Task requirements
Where the material below has a line containing "tracing_disabled: bool = False", start repeating exactly, and keep going through the line containing "trace_include_sensitive_data: bool = True", with no other lines.

#### Records for the task

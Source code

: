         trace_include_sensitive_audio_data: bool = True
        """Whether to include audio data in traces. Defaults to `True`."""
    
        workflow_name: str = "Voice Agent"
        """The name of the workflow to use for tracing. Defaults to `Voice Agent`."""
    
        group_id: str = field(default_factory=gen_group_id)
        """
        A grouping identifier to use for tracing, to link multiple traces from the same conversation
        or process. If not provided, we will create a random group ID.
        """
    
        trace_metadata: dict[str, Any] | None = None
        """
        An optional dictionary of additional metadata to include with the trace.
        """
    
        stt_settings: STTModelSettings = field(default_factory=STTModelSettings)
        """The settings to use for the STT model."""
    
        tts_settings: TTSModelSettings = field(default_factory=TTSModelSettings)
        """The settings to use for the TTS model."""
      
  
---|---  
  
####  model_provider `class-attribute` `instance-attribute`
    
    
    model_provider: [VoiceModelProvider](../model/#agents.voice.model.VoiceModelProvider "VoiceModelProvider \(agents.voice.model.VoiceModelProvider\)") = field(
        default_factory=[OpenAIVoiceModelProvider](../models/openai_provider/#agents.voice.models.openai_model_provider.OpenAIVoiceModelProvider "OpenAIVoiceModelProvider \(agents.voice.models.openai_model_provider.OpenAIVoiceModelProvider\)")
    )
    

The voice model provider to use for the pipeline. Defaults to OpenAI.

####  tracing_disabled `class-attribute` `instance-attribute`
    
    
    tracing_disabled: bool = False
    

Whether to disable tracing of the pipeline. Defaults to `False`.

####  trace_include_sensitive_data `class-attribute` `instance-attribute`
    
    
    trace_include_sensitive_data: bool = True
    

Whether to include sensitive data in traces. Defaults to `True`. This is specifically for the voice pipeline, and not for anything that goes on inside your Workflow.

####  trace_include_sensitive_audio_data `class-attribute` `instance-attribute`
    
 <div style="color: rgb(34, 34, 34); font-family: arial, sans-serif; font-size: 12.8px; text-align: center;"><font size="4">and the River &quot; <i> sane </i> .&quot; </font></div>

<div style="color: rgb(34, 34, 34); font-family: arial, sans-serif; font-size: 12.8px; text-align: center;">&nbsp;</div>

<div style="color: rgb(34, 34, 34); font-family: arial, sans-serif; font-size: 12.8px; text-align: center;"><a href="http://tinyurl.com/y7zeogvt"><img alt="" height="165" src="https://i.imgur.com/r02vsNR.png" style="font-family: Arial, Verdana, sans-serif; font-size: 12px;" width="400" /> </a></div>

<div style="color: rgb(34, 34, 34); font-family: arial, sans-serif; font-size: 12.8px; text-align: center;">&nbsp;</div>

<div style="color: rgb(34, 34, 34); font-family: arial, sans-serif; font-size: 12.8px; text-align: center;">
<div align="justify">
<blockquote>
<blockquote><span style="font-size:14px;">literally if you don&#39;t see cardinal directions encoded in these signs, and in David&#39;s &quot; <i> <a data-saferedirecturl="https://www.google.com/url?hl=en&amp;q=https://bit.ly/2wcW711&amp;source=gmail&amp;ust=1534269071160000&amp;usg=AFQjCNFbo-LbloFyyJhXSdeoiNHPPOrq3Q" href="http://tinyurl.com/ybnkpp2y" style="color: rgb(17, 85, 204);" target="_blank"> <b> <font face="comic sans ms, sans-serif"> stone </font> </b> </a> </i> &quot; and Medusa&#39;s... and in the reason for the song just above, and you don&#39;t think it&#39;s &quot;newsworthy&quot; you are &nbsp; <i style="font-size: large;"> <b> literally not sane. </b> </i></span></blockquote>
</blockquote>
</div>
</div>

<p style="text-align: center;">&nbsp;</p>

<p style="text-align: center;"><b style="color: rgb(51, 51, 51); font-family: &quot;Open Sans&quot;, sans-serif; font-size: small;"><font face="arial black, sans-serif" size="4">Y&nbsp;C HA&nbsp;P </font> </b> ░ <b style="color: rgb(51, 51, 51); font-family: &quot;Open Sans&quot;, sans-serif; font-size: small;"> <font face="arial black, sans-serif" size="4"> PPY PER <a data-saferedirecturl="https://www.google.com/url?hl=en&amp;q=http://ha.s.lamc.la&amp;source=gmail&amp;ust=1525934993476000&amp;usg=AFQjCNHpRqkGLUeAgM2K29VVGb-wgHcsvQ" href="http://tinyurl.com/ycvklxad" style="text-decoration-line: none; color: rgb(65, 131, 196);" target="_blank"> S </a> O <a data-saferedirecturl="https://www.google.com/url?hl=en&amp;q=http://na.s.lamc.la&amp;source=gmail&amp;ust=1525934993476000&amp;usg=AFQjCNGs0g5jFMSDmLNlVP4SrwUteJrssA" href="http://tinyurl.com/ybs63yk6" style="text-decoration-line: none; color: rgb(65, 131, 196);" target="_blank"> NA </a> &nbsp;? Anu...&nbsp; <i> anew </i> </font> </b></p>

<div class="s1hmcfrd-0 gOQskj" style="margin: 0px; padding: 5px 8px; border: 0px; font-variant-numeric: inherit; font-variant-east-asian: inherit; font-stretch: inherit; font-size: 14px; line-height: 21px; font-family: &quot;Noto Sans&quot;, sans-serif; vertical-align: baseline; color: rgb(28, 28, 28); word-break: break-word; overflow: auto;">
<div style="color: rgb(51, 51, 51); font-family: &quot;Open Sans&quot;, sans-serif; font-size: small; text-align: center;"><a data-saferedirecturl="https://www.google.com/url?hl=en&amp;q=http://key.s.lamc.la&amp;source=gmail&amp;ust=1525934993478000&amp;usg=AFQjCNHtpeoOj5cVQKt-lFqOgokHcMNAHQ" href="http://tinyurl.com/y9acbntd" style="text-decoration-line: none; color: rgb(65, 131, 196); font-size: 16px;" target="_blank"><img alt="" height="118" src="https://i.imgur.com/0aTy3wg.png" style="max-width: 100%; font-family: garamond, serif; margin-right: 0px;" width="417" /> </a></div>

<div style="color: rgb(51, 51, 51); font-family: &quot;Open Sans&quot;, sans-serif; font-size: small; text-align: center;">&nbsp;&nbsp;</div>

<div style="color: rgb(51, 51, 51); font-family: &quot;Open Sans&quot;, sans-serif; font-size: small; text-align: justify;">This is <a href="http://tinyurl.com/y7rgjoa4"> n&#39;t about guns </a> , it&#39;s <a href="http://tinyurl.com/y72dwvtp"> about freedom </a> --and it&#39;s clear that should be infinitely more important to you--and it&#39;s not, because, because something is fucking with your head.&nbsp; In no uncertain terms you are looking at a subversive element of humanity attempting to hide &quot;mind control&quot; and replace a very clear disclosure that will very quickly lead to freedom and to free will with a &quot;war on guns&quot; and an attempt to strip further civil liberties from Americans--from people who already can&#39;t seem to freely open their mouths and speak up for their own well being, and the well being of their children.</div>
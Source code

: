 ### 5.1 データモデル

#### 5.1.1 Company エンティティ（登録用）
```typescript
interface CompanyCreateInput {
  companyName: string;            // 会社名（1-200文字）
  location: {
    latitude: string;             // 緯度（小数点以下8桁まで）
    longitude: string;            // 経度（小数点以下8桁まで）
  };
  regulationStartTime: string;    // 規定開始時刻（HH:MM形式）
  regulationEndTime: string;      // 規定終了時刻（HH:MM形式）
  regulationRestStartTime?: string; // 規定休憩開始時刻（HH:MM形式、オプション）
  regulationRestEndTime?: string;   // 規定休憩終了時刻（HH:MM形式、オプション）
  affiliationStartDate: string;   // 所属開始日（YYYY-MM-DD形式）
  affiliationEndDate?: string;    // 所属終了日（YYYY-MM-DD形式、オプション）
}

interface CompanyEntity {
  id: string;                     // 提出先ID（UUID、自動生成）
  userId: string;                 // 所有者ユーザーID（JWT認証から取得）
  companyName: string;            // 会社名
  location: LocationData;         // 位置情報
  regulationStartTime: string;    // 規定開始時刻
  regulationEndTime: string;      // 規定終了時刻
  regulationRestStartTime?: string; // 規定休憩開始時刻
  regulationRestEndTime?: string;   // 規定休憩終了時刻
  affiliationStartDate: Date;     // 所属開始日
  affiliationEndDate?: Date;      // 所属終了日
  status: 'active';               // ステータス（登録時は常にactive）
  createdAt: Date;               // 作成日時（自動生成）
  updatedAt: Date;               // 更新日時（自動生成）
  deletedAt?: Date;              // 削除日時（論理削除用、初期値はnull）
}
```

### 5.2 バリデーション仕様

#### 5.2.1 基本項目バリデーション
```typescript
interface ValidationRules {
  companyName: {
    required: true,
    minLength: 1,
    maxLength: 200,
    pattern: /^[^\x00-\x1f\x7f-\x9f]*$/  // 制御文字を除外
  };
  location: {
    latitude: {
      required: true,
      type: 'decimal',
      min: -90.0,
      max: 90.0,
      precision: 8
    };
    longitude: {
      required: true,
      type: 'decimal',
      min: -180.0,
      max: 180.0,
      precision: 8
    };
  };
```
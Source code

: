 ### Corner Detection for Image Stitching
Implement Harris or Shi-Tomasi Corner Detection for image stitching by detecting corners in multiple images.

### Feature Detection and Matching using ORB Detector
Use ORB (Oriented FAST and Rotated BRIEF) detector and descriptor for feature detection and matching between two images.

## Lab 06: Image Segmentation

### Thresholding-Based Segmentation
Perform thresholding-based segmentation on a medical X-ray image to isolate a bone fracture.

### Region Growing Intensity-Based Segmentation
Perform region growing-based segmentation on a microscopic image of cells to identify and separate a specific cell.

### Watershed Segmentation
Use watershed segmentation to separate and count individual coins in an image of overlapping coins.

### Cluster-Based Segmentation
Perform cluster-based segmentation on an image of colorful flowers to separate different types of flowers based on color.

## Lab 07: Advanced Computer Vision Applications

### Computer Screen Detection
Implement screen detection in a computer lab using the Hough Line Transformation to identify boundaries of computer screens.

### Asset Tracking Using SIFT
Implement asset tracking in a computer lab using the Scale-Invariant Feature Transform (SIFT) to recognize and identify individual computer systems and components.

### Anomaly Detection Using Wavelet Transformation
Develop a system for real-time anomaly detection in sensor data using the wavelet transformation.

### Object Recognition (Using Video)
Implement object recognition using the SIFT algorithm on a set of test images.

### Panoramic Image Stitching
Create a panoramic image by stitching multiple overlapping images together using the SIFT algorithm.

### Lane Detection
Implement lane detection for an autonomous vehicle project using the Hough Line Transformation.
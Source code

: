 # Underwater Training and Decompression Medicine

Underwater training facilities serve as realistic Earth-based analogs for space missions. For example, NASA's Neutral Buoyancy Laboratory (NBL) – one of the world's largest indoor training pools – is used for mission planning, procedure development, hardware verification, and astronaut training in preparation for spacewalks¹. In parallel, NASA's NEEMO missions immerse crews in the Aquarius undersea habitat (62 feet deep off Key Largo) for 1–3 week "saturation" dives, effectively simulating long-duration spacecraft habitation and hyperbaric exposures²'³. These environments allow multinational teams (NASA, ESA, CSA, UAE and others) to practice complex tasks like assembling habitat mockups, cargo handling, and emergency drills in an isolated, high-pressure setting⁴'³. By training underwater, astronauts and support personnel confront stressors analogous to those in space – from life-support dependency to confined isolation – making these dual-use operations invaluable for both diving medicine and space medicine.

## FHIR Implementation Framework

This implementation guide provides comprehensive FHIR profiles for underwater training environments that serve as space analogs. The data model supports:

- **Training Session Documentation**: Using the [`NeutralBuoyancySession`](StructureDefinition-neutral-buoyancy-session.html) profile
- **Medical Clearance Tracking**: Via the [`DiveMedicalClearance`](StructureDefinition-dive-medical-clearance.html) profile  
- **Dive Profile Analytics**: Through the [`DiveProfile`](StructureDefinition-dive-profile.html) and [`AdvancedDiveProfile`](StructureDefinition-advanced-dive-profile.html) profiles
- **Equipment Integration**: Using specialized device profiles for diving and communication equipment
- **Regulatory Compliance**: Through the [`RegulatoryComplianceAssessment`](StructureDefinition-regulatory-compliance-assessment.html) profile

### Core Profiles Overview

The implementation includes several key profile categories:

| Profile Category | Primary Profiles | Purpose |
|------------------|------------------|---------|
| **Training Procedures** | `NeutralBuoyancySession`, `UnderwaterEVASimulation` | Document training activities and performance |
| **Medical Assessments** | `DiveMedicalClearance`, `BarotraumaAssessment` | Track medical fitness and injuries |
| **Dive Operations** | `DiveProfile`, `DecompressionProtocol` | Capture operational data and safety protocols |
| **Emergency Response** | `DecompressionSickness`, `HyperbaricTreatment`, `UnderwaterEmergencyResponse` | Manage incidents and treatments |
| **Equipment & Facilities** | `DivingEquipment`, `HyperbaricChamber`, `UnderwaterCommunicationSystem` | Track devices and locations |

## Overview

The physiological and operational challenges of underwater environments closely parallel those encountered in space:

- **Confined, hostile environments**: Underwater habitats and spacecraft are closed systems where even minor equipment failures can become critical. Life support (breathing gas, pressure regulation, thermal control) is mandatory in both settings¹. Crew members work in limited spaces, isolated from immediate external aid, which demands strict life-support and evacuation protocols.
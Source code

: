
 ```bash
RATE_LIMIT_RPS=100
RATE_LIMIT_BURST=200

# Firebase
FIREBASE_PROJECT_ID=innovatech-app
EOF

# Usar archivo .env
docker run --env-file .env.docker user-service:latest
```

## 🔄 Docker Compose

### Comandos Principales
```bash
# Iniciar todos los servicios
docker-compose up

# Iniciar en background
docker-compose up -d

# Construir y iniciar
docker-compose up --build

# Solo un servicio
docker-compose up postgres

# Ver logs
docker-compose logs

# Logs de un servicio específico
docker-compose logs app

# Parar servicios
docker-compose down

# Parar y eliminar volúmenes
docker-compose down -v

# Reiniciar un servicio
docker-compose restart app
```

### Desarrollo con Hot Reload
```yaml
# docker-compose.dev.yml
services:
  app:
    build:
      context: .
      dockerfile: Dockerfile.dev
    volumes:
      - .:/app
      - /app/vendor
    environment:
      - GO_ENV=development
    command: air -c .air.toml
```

########

Answer for this exercise
    tracing_disabled: bool = False
    

Whether to disable tracing of the pipeline. Defaults to `False`.

####  trace_include_sensitive_data `class-attribute` `instance-attribute`
    
    
    trace_include_sensitive_data: bool = True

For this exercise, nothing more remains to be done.